Agentbrisk
researchacademicsearch Status: active

Consensus

AI search engine for evidence-backed answers from peer-reviewed papers


Consensus is an AI-powered search engine built specifically to answer questions using peer-reviewed scientific literature. You type a question in plain English, and Consensus searches across more than 200 million academic papers, surfaces the most relevant studies, and shows you a visual Consensus Meter indicating how much of the research agrees or disagrees with a given claim. Unlike general AI search tools, every answer links directly to the source paper with a DOI. Consensus is particularly strong for health, nutrition, psychology, and behavioral science questions where the research base is large and publicly accessible. Premium at $11.99 per month adds unlimited searches, GPT-powered summaries, and the Pro Analysis feature. The tool is designed for curious non-academics who want evidence-backed answers without needing a university library subscription or expertise in reading scientific papers.

Most people, when they want to know whether something is true, type their question into a search engine and accept what comes back. That works for practical questions. It fails badly for questions that depend on scientific evidence, because search engines optimize for traffic, not for truth. Ask whether creatine supplementation helps cognitive performance and the top results might be a supplement company’s landing page, a blog post, or an AI-generated article that never saw a lab. Consensus was built to answer a different version of that question: not what’s been written about the topic, but what does the actual research say. It searches more than 200 million peer-reviewed papers and surfaces scientific consensus, or the lack of it, in a format that doesn’t require a PhD to use.

Quick verdict

Consensus is the most accessible scientific literature search tool available for non-academic users. The Consensus Meter is a genuinely useful innovation, the citation model is honest, and the coverage of health and social science research is strong. Its limits are real: it’s not a substitute for a proper systematic review, the meter can mislead on under-studied questions, and Elicit beats it on depth. But for anyone who wants to know what peer-reviewed science actually says about a topic, Consensus is the fastest, clearest entry point.

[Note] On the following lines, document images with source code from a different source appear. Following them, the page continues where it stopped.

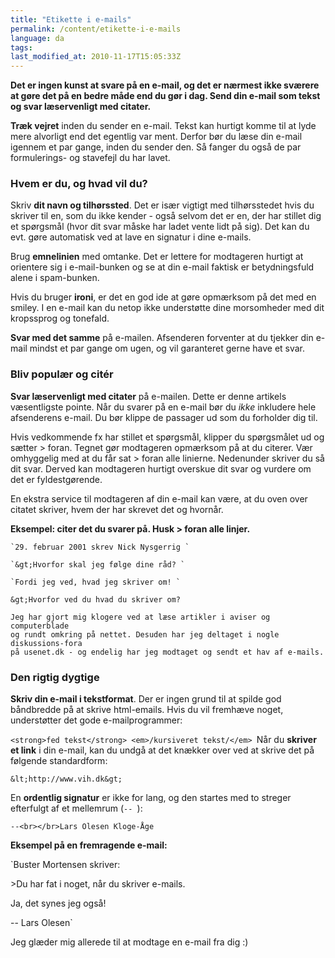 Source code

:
 ```yaml
---
title: "Etikette i e-mails"
permalink: /content/etikette-i-e-mails
language: da
tags:
last_modified_at: 2010-11-17T15:05:33Z
---
```


**Det er ingen kunst at svare på en e-mail, og det er nærmest ikke sværere at gøre det på en bedre måde end du gør i dag. Send din e-mail som tekst og svar læservenligt med citater.**

**Træk vejret** inden du sender en e-mail. Tekst kan hurtigt komme til at lyde mere alvorligt end det egentlig var ment. Derfor bør du læse din e-mail igennem et par gange, inden du sender den. Så fanger du også de par formulerings- og stavefejl du har lavet.

### Hvem er du, og hvad vil du?

Skriv **dit navn og tilhørssted**. Det er især vigtigt med tilhørsstedet hvis du skriver til en, som du ikke kender - også selvom det er en, der har stillet dig et spørgsmål (hvor dit svar måske har ladet vente lidt på sig). Det kan du evt. gøre automatisk ved at lave en signatur i dine e-mails.

Brug **emnelinien** med omtanke. Det er lettere for modtageren hurtigt at orientere sig i e-mail-bunken og se at din e-mail faktisk er betydningsfuld alene i spam-bunken.

Hvis du bruger **ironi**, er det en god ide at gøre opmærksom på det med en smiley. I en e-mail kan du netop ikke understøtte dine morsomheder med dit kropssprog og tonefald.

**Svar med det samme** på e-mailen. Afsenderen forventer at du tjekker din e-mail mindst et par gange om ugen, og vil garanteret gerne have et svar.

### Bliv populær og citér

**Svar læservenligt med citater** på e-mailen. Dette er denne artikels væsentligste pointe. Når du svarer på en e-mail bør du _ikke_ inkludere hele afsenderens e-mail. Du bør klippe de passager ud som du forholder dig til.

Hvis vedkommende fx har stillet et spørgsmål, klipper du spørgsmålet ud og sætter > foran. Tegnet gør modtageren opmærksom på at du citerer. Vær omhyggelig med at du får sat > foran alle linierne. Nedenunder skriver du så dit svar. Derved kan modtageren hurtigt overskue dit svar og vurdere om det er fyldestgørende.

En ekstra service til modtageren af din e-mail kan være, at du oven over citatet skriver, hvem der har skrevet det og hvornår.

**Eksempel: citer det du svarer på. Husk > foran alle linjer.**

```
`29. februar 2001 skrev Nick Nysgerrig `

`&gt;Hvorfor skal jeg følge dine råd? `

`Fordi jeg ved, hvad jeg skriver om! `

&gt;Hvorfor ved du hvad du skriver om?

Jeg har gjort mig klogere ved at læse artikler i aviser og computerblade
og rundt omkring på nettet. Desuden har jeg deltaget i nogle diskussions-fora
på usenet.dk - og endelig har jeg modtaget og sendt et hav af e-mails.
```

### Den rigtig dygtige

**Skriv din e-mail i tekstformat**. Der er ingen grund til at spilde god båndbredde på at skrive html-emails. Hvis du vil fremhæve noget, understøtter det gode e-mailprogrammer:

`<strong>fed tekst</strong> <em>/kursiveret tekst/</em> `Når du **skriver et link** i din e-mail, kan du undgå at det knækker over ved at skrive det på følgende standardform:

`&lt;http://www.vih.dk&gt;`

En **ordentlig signatur** er ikke for lang, og den startes med to streger efterfulgt af et mellemrum (`-- `):

`--<br></br>Lars Olesen Kloge-Åge`

**Eksempel på en fremragende e-mail:**

`Buster Mortensen skriver:

&gt;Du har fat i noget, når du skriver e-mails.

Ja, det synes jeg også!

--
Lars Olesen`

Jeg glæder mig allerede til at modtage en e-mail fra dig :)
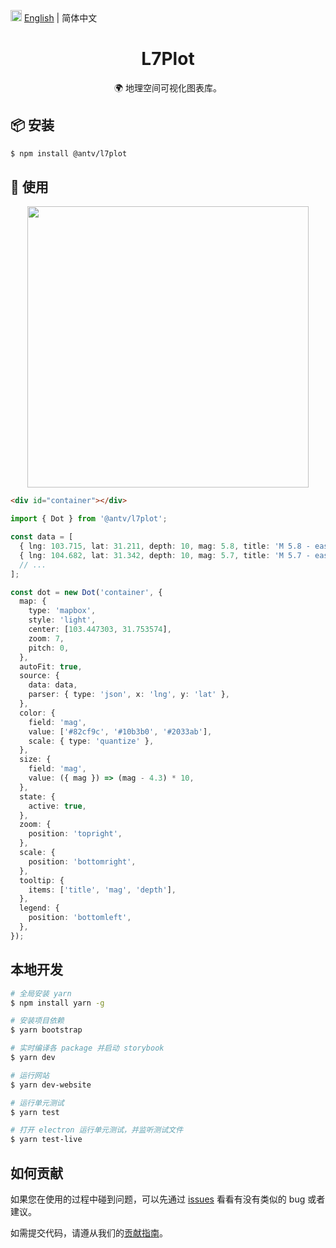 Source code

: <img src="https://gw.alipayobjects.com/zos/antfincdn/R8sN%24GNdh6/language.svg" width="18"> [English](./README.en-US.md) | 简体中文

<h1 align="center">L7Plot</h1>

<div align="center">
🌍 地理空间可视化图表库。
</div>

## 📦 安装

```bash
$ npm install @antv/l7plot
```

## 🔨 使用

<div align="center">
<img src="https://gw.alipayobjects.com/zos/antfincdn/O2YLUqCydw/6646bc02-5bb5-4c85-af81-d3ed0df040b9.png" width="450" />
</div>

```html
<div id="container"></div>
```

```ts
import { Dot } from '@antv/l7plot';

const data = [
  { lng: 103.715, lat: 31.211, depth: 10, mag: 5.8, title: 'M 5.8 - eastern Sichuan, China' },
  { lng: 104.682, lat: 31.342, depth: 10, mag: 5.7, title: 'M 5.7 - eastern Sichuan, China' },
  // ...
];

const dot = new Dot('container', {
  map: {
    type: 'mapbox',
    style: 'light',
    center: [103.447303, 31.753574],
    zoom: 7,
    pitch: 0,
  },
  autoFit: true,
  source: {
    data: data,
    parser: { type: 'json', x: 'lng', y: 'lat' },
  },
  color: {
    field: 'mag',
    value: ['#82cf9c', '#10b3b0', '#2033ab'],
    scale: { type: 'quantize' },
  },
  size: {
    field: 'mag',
    value: ({ mag }) => (mag - 4.3) * 10,
  },
  state: {
    active: true,
  },
  zoom: {
    position: 'topright',
  },
  scale: {
    position: 'bottomright',
  },
  tooltip: {
    items: ['title', 'mag', 'depth'],
  },
  legend: {
    position: 'bottomleft',
  },
});
```

## 本地开发

```bash
# 全局安装 yarn
$ npm install yarn -g

# 安装项目依赖
$ yarn bootstrap

# 实时编译各 package 并启动 storybook
$ yarn dev

# 运行网站
$ yarn dev-website

# 运行单元测试
$ yarn test

# 打开 electron 运行单元测试，并监听测试文件
$ yarn test-live
```

## 如何贡献

如果您在使用的过程中碰到问题，可以先通过 [issues](https://github.com/antvis/l7plot/issues) 看看有没有类似的 bug 或者建议。

如需提交代码，请遵从我们的[贡献指南](https://github.com/antvis/l7plot/blob/master/CONTRIBUTING.zh-CN.md)。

What is Consensus, exactly?

Consensus launched publicly in August 2022, founded out of Boston with a specific premise: there’s an enormous body of peer-reviewed scientific evidence that most people can’t access or interpret, and AI could bridge that gap. Not by generating plausible-sounding claims about science, but by actually searching the indexed literature and surfacing what researchers found.

It occupies a distinct niche. It’s not a database tool like PubMed, which requires knowing how to construct a search query. It’s not a general AI search engine like Perplexity, which searches the open web and pulls from whatever ranks well. Consensus searches peer-reviewed papers only. Ask a question in plain English and it runs against 200+ million papers from PubMed, Semantic Scholar, arXiv, and similar repositories. Results appear as cards with AI-generated summaries of the findings and DOI links to the originals.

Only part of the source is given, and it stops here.